## RECORDS FOR THE TASK
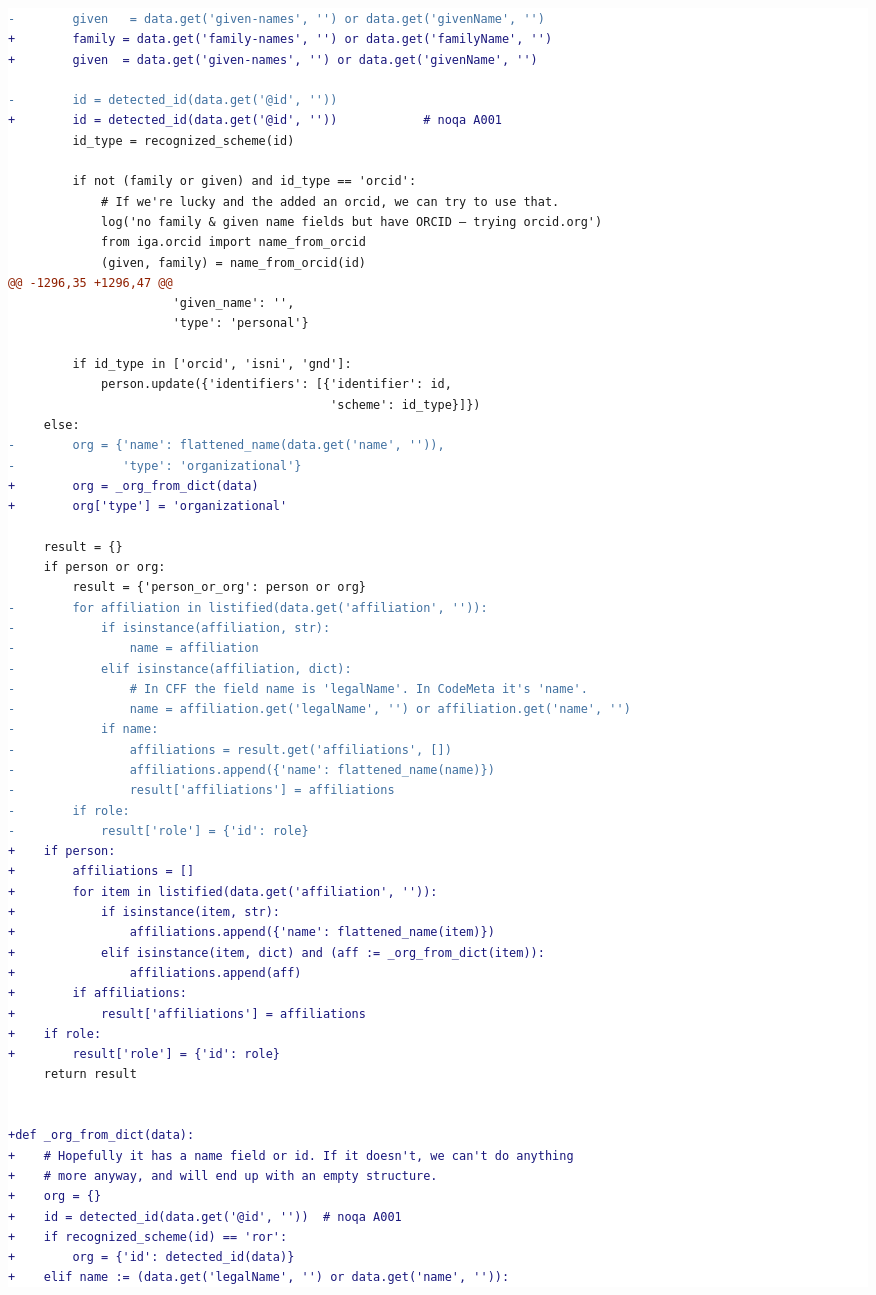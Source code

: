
 ```diff
-        given   = data.get('given-names', '') or data.get('givenName', '')
+        family = data.get('family-names', '') or data.get('familyName', '')
+        given  = data.get('given-names', '') or data.get('givenName', '')
 
-        id = detected_id(data.get('@id', ''))
+        id = detected_id(data.get('@id', ''))            # noqa A001
         id_type = recognized_scheme(id)
 
         if not (family or given) and id_type == 'orcid':
             # If we're lucky and the added an orcid, we can try to use that.
             log('no family & given name fields but have ORCID – trying orcid.org')
             from iga.orcid import name_from_orcid
             (given, family) = name_from_orcid(id)
@@ -1296,35 +1296,47 @@
                       'given_name': '',
                       'type': 'personal'}
 
         if id_type in ['orcid', 'isni', 'gnd']:
             person.update({'identifiers': [{'identifier': id,
                                             'scheme': id_type}]})
     else:
-        org = {'name': flattened_name(data.get('name', '')),
-               'type': 'organizational'}
+        org = _org_from_dict(data)
+        org['type'] = 'organizational'
 
     result = {}
     if person or org:
         result = {'person_or_org': person or org}
-        for affiliation in listified(data.get('affiliation', '')):
-            if isinstance(affiliation, str):
-                name = affiliation
-            elif isinstance(affiliation, dict):
-                # In CFF the field name is 'legalName'. In CodeMeta it's 'name'.
-                name = affiliation.get('legalName', '') or affiliation.get('name', '')
-            if name:
-                affiliations = result.get('affiliations', [])
-                affiliations.append({'name': flattened_name(name)})
-                result['affiliations'] = affiliations
-        if role:
-            result['role'] = {'id': role}
+    if person:
+        affiliations = []
+        for item in listified(data.get('affiliation', '')):
+            if isinstance(item, str):
+                affiliations.append({'name': flattened_name(item)})
+            elif isinstance(item, dict) and (aff := _org_from_dict(item)):
+                affiliations.append(aff)
+        if affiliations:
+            result['affiliations'] = affiliations
+    if role:
+        result['role'] = {'id': role}
     return result
 
 
+def _org_from_dict(data):
+    # Hopefully it has a name field or id. If it doesn't, we can't do anything
+    # more anyway, and will end up with an empty structure.
+    org = {}
+    id = detected_id(data.get('@id', ''))  # noqa A001
+    if recognized_scheme(id) == 'ror':
+        org = {'id': detected_id(data)}
+    elif name := (data.get('legalName', '') or data.get('name', '')):
```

## WHAT NEEDS TO BE DONE
Without the pictures, give back the entries exactly.

## RESULT OF THIS EXERCISE
Source code

:
 ```diff
-        given   = data.get('given-names', '') or data.get('givenName', '')
+        family = data.get('family-names', '') or data.get('familyName', '')
+        given  = data.get('given-names', '') or data.get('givenName', '')
 
-        id = detected_id(data.get('@id', ''))
+        id = detected_id(data.get('@id', ''))            # noqa A001
         id_type = recognized_scheme(id)
 
         if not (family or given) and id_type == 'orcid':
             # If we're lucky and the added an orcid, we can try to use that.
             log('no family & given name fields but have ORCID – trying orcid.org')
             from iga.orcid import name_from_orcid
             (given, family) = name_from_orcid(id)
@@ -1296,35 +1296,47 @@
                       'given_name': '',
                       'type': 'personal'}
 
         if id_type in ['orcid', 'isni', 'gnd']:
             person.update({'identifiers': [{'identifier': id,
                                             'scheme': id_type}]})
     else:
-        org = {'name': flattened_name(data.get('name', '')),
-               'type': 'organizational'}
+        org = _org_from_dict(data)
+        org['type'] = 'organizational'
 
     result = {}
     if person or org:
         result = {'person_or_org': person or org}
-        for affiliation in listified(data.get('affiliation', '')):
-            if isinstance(affiliation, str):
-                name = affiliation
-            elif isinstance(affiliation, dict):
-                # In CFF the field name is 'legalName'. In CodeMeta it's 'name'.
-                name = affiliation.get('legalName', '') or affiliation.get('name', '')
-            if name:
-                affiliations = result.get('affiliations', [])
-                affiliations.append({'name': flattened_name(name)})
-                result['affiliations'] = affiliations
-        if role:
-            result['role'] = {'id': role}
+    if person:
+        affiliations = []
+        for item in listified(data.get('affiliation', '')):
+            if isinstance(item, str):
+                affiliations.append({'name': flattened_name(item)})
+            elif isinstance(item, dict) and (aff := _org_from_dict(item)):
+                affiliations.append(aff)
+        if affiliations:
+            result['affiliations'] = affiliations
+    if role:
+        result['role'] = {'id': role}
     return result
 
 
+def _org_from_dict(data):
+    # Hopefully it has a name field or id. If it doesn't, we can't do anything
+    # more anyway, and will end up with an empty structure.
+    org = {}
+    id = detected_id(data.get('@id', ''))  # noqa A001
+    if recognized_scheme(id) == 'ror':
+        org = {'id': detected_id(data)}
+    elif name := (data.get('legalName', '') or data.get('name', '')):
```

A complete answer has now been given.